Afonso Henriques não actuou, porém, exclusivamente dentro da conjuntura portucalense ou peninsular. Aliás, no sentido de legitimar a sua dinastia, procura subtrair o País à órbita peninsular. Desenvolve uma política europeizante, seja por via da vassalagem à Santa Sé, das alianças matrimoniais, de acordos com cruzados, de relações estabelecidas com Templários, Hospitalários e Cistercienses ou ainda das viagens de D. João Peculiar e outros bispos portugueses à cúria romana; com o seu casamento com Matilde da Sabóia (filha do conde de Mauriana e Sabóia e sobrinha-neta de Raimundo da Borgonha).

No quadro peninsular, ao lado de tempos de conflitos armados, os reis de Portugal estabeleciam relações com os reis vizinhos sempre que necessitavam de apoio contra outros reis peninsulares ou contra os muçulmanos. Neste âmbito, do mesmo modo, a política matrimonial estava submetida a verdadeiras estratégias políticas, que passavam, frequentemente, por casar o primogénito com a herdeira de outro reino para solucionar um conflito ou selar uma aliança.
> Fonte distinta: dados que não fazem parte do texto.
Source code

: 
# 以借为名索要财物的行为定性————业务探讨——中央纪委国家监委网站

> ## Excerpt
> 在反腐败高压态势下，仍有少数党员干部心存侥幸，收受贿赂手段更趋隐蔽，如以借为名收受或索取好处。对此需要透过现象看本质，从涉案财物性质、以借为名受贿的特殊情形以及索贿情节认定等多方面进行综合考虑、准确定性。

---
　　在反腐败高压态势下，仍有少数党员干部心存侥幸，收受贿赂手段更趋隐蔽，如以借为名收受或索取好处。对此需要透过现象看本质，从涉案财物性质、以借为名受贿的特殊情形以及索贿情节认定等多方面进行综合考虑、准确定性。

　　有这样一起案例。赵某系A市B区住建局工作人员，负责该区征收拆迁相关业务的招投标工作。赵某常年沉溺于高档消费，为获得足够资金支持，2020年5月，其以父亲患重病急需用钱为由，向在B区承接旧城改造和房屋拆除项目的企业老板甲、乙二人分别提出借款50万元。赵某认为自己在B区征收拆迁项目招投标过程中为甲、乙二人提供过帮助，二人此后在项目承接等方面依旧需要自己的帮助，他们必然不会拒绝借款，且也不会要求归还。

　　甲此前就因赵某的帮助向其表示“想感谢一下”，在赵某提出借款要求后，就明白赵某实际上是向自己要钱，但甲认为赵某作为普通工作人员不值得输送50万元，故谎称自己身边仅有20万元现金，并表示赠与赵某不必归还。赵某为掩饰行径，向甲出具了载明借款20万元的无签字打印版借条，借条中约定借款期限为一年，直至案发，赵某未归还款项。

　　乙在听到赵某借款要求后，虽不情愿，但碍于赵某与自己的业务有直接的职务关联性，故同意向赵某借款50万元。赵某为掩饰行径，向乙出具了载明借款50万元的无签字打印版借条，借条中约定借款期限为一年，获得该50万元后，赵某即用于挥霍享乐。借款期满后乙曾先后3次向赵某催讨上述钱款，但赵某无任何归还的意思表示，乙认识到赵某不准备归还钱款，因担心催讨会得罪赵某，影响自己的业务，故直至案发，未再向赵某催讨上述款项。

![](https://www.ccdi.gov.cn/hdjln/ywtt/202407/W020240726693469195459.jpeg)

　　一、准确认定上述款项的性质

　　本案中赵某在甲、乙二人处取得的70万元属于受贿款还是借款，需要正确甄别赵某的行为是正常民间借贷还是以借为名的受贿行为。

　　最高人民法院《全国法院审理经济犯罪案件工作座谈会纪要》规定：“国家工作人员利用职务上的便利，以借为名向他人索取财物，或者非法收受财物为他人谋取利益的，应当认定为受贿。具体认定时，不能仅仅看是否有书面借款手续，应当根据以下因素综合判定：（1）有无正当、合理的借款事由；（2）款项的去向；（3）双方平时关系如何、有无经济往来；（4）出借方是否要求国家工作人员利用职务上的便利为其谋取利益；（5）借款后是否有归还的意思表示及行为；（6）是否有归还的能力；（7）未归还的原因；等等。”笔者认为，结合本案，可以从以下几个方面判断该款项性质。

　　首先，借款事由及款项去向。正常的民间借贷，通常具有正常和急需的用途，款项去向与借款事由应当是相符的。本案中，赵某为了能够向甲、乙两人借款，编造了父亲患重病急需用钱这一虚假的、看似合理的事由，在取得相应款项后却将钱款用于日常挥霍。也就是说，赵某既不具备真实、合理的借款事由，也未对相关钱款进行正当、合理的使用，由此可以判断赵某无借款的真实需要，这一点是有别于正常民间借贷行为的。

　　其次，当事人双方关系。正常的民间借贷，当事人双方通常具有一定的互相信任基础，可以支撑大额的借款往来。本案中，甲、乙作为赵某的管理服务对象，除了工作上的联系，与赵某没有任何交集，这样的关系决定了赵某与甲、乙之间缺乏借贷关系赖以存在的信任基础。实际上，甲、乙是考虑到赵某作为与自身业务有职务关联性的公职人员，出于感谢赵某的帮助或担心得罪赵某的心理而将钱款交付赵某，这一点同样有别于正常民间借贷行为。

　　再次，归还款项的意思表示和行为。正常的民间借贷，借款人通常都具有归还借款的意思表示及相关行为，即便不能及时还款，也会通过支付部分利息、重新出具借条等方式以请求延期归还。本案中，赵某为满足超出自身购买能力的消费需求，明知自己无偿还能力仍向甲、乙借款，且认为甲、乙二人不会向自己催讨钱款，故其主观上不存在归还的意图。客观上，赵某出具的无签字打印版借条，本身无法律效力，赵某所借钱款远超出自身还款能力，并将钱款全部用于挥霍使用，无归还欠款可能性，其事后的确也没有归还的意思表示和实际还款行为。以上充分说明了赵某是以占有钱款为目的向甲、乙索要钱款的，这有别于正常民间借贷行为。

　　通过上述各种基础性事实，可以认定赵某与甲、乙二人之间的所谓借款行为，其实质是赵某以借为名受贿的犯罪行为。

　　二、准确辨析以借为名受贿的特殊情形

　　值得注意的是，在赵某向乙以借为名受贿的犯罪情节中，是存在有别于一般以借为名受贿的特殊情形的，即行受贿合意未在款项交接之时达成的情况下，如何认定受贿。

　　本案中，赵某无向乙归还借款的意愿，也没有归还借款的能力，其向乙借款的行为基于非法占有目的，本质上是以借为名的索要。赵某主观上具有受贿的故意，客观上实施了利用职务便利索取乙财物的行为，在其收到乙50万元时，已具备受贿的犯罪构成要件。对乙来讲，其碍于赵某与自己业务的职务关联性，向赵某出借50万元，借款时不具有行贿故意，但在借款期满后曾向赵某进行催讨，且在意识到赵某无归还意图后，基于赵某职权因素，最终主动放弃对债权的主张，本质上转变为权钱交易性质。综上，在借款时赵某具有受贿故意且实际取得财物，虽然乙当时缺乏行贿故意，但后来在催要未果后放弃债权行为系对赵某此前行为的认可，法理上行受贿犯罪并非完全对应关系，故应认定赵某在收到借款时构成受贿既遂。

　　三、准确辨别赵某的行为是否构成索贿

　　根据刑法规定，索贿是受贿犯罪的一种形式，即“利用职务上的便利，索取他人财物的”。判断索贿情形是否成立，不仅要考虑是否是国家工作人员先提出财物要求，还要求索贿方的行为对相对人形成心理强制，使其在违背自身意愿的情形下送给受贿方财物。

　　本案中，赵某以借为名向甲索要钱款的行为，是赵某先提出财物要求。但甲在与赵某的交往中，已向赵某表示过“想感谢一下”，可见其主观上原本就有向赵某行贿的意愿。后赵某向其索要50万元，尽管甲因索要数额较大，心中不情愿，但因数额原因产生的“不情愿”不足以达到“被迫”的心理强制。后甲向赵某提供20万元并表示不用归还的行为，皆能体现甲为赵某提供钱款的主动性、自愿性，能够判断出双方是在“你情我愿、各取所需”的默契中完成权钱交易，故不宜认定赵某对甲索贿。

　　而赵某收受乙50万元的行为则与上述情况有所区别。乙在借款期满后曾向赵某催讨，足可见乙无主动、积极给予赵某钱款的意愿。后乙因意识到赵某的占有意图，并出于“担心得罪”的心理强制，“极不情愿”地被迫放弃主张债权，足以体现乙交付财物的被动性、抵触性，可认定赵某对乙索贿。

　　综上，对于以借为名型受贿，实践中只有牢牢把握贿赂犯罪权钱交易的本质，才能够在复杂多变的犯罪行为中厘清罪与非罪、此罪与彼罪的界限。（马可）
Por outro lado, a constituição da igreja portuguesa tinha conseguido que a resolução dos problemas pudesse fazer-se em Roma e não na Península. Assim aconteceu com Sancho I e Afonso II (mediação do papa nas lutas do rei com as irmãs e com o clero), com Sancho II, (deposto pelo papa), com Afonso III (acusado de bigamia: casara com Beatriz de Castela, sendo viva sua esposa Matilde de Bolonha) e com D. Dinis (lutas com o clero).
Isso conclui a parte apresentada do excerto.